BGH, Urteil v. 30. März 2007 - V ZR 179/06

 

Sachverhalt:

Der Kläger ist Grundstückseigentümer. Aufgrund eines Mietvertrages errichtete der ursprüngliche Mieter eine Bootsanlage mit Gebäuden und Baulichkeiten, die nach dem Mietvertrag nur zu einem vorübergehenden Zweck errichtet waren und Eigentum des Mieters bleiben sollten. Später verkaufte er die Bootsanlage an einen 2. Mieter. Dessen Mietvertrag war befristet. Vor Ablauf der Befristung verkaufte der 2. Mieter die Bootsanlage weiter. Der Käufer bemühte sich erfolglos um einen Erwerb des Grundstücks und später um den Abschluss eines neuen Mietvertrages. Der Grundstückseigentümer lehnte ab und verlangte nach Ablauf der Mietzeit Herausgabe und Räumung.

Im Prozess hat der Käufer erklärt, er gebe einen etwaigen Besitz auf und sei mit der Entfernung der Aufbauten durch den Grundstückseigentümer einverstanden.

Daraufhin wurde die Klage in 2. Instanz abgewiesen. Das Berufungsgericht hat erklärt, die Voraussetzungen des § 1004 BGB (Beseitigung der Beeinträchtigung des Eigentums durch den Störer) lägen nicht vor. Da die Bauten nicht auf Veranlassung des Beklagten errichtet worden seien, komme eine Zurechnung als Handlungsstörer nicht in Betracht. Zustandsstörer sei der Beklagte nicht mehr, weil die Erklärung in der mündlichen Verhandlung zur Aufgabe des Eigentums geführt hätten.
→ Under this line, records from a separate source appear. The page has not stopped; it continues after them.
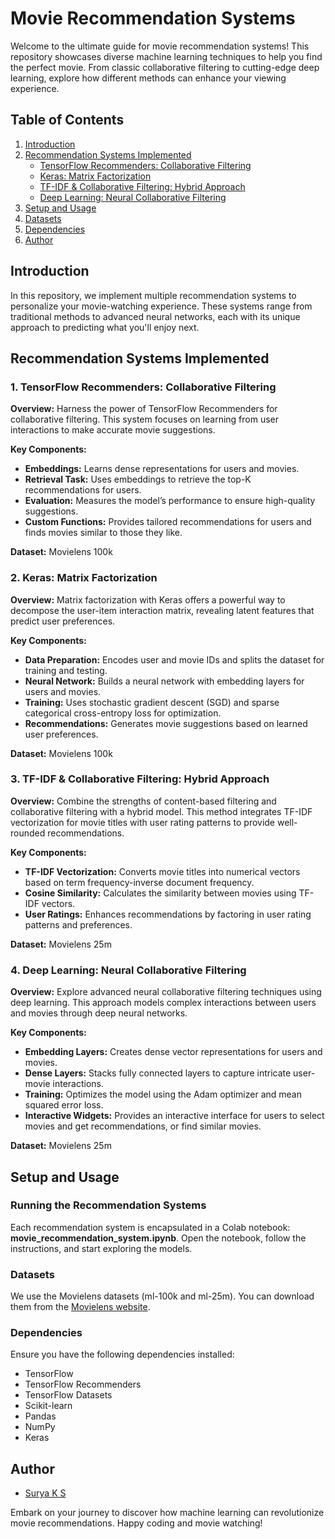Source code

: # Movie Recommendation Systems

Welcome to the ultimate guide for movie recommendation systems! This repository showcases diverse machine learning techniques to help you find the perfect movie. From classic collaborative filtering to cutting-edge deep learning, explore how different methods can enhance your viewing experience.

## Table of Contents
1. [Introduction](#introduction)
2. [Recommendation Systems Implemented](#recommendation-systems-implemented)
    - [TensorFlow Recommenders: Collaborative Filtering](#1-tensorflow-recommenders-collaborative-filtering)
    - [Keras: Matrix Factorization](#2-keras-matrix-factorization)
    - [TF-IDF & Collaborative Filtering: Hybrid Approach](#3-tf-idf--collaborative-filtering-hybrid-approach)
    - [Deep Learning: Neural Collaborative Filtering](#4-deep-learning-neural-collaborative-filtering)
3. [Setup and Usage](#setup-and-usage)
4. [Datasets](#datasets)
5. [Dependencies](#dependencies)
6. [Author](#author)

## Introduction

In this repository, we implement multiple recommendation systems to personalize your movie-watching experience. These systems range from traditional methods to advanced neural networks, each with its unique approach to predicting what you'll enjoy next.

## Recommendation Systems Implemented

### 1. TensorFlow Recommenders: Collaborative Filtering

**Overview:**
Harness the power of TensorFlow Recommenders for collaborative filtering. This system focuses on learning from user interactions to make accurate movie suggestions.

**Key Components:**
- **Embeddings:** Learns dense representations for users and movies.
- **Retrieval Task:** Uses embeddings to retrieve the top-K recommendations for users.
- **Evaluation:** Measures the model’s performance to ensure high-quality suggestions.
- **Custom Functions:** Provides tailored recommendations for users and finds movies similar to those they like.

**Dataset:** Movielens 100k

### 2. Keras: Matrix Factorization

**Overview:**
Matrix factorization with Keras offers a powerful way to decompose the user-item interaction matrix, revealing latent features that predict user preferences.

**Key Components:**
- **Data Preparation:** Encodes user and movie IDs and splits the dataset for training and testing.
- **Neural Network:** Builds a neural network with embedding layers for users and movies.
- **Training:** Uses stochastic gradient descent (SGD) and sparse categorical cross-entropy loss for optimization.
- **Recommendations:** Generates movie suggestions based on learned user preferences.

**Dataset:** Movielens 100k

### 3. TF-IDF & Collaborative Filtering: Hybrid Approach

**Overview:**
Combine the strengths of content-based filtering and collaborative filtering with a hybrid model. This method integrates TF-IDF vectorization for movie titles with user rating patterns to provide well-rounded recommendations.

**Key Components:**
- **TF-IDF Vectorization:** Converts movie titles into numerical vectors based on term frequency-inverse document frequency.
- **Cosine Similarity:** Calculates the similarity between movies using TF-IDF vectors.
- **User Ratings:** Enhances recommendations by factoring in user rating patterns and preferences.

**Dataset:** Movielens 25m

### 4. Deep Learning: Neural Collaborative Filtering

**Overview:**
Explore advanced neural collaborative filtering techniques using deep learning. This approach models complex interactions between users and movies through deep neural networks.

**Key Components:**
- **Embedding Layers:** Creates dense vector representations for users and movies.
- **Dense Layers:** Stacks fully connected layers to capture intricate user-movie interactions.
- **Training:** Optimizes the model using the Adam optimizer and mean squared error loss.
- **Interactive Widgets:** Provides an interactive interface for users to select movies and get recommendations, or find similar movies.

**Dataset:** Movielens 25m

## Setup and Usage

### Running the Recommendation Systems

Each recommendation system is encapsulated in a Colab notebook: **movie_recommendation_system.ipynb**. Open the notebook, follow the instructions, and start exploring the models.

### Datasets

We use the Movielens datasets (ml-100k and ml-25m). You can download them from the [Movielens website](https://grouplens.org/datasets/movielens/).

### Dependencies

Ensure you have the following dependencies installed:
- TensorFlow
- TensorFlow Recommenders
- TensorFlow Datasets
- Scikit-learn
- Pandas
- NumPy
- Keras

## Author

- [Surya K S](https://github.com/SuryaKS27)

Embark on your journey to discover how machine learning can revolutionize movie recommendations. Happy coding and movie watching!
Der BGH hat dieses Urteil aufgehoben.

 

Aus den Gründen:

Es entspricht der Rechtsprechung des Senats, dass sich der Eigentümer einer Haftung als Zustandsstörer nicht durch Verzicht auf sein Eigentum entziehen kann. Der gegenteilige Standpunkt des Berufungsgerichts führte dazu, dass die Vorschrift des § 1004 BGB die ihr zugedachte Aufgabe, zusammen mit § 985 BGB das Eigentum und die damit verbundene Sachherrschaft in umfassender Weise zu schützen, nur noch unvollständig erfüllen könnte. Das ist deshalb nicht hinnehmbar, weil deliktsrechtliche Schadensersatzansprüche wegen des Verschuldenserfordernisses keinen dem negatorischen Beseitigungsanspruch gleichwertigen Eigentumsschutz gewährleisten.

Dem steht nicht entgegen, dass ein Beseitigungsanspruch aus § 1004 BGB infolge der Veräußerung der störenden Sache entfallen kann. Denn der Wegfall der Haftung beruht in solchen Fällen zum einen darauf, dass der Störer infolge der auf den Rechtsnachfolger übergehenden umfassenden Sachherrschaft in der Regel nicht mehr in der Lage ist, die Störung zu beseitigen, und zum anderen darauf, dass die Beseitigung der Störung bei Übernahme der umfassenden Sachherrschaft nunmehr Sache des Erwerbers als Ausdruck seiner Verantwortlichkeit als Zustandsstörer ist.

 

Die Voraussetzungen des § 1004 Abs. 1 BGB liegen vor. Insbesondere stellt der weitere Verbleib der als Scheinbestandteile nach § 95 BGB zu qualifizierenden Bauten auf dem Grundstück eine dem Beklagten als Zustandsstörer zurechenbare Eigentumsbeeinträchtigung dar. Zwar ist eine Störung dem Eigentümer nicht schon allein wegen seines Eigentums zuzurechnen. Erforderlich ist vielmehr darüber hinaus, dass die Beeinträchtigung zumindest mittelbar auch auf seinem Willen beruht. Diese Voraussetzung ist jedoch auch dann gegeben, wenn die Störung - wie hier - mit dem maßgebenden Willen desjenigen aufrechterhalten wird, der infolge Eigentumserwerbs die Herrschaft über die störenden Sachen übernommen hat.

Einer Duldungspflicht aus abgeleitetem Recht entsprechend § 986 Abs. 1 Satz 1 BGB steht entgegen, dass die Errichtung der Baulichkeiten nur zum vorübergehenden Verbleib gestattet worden war.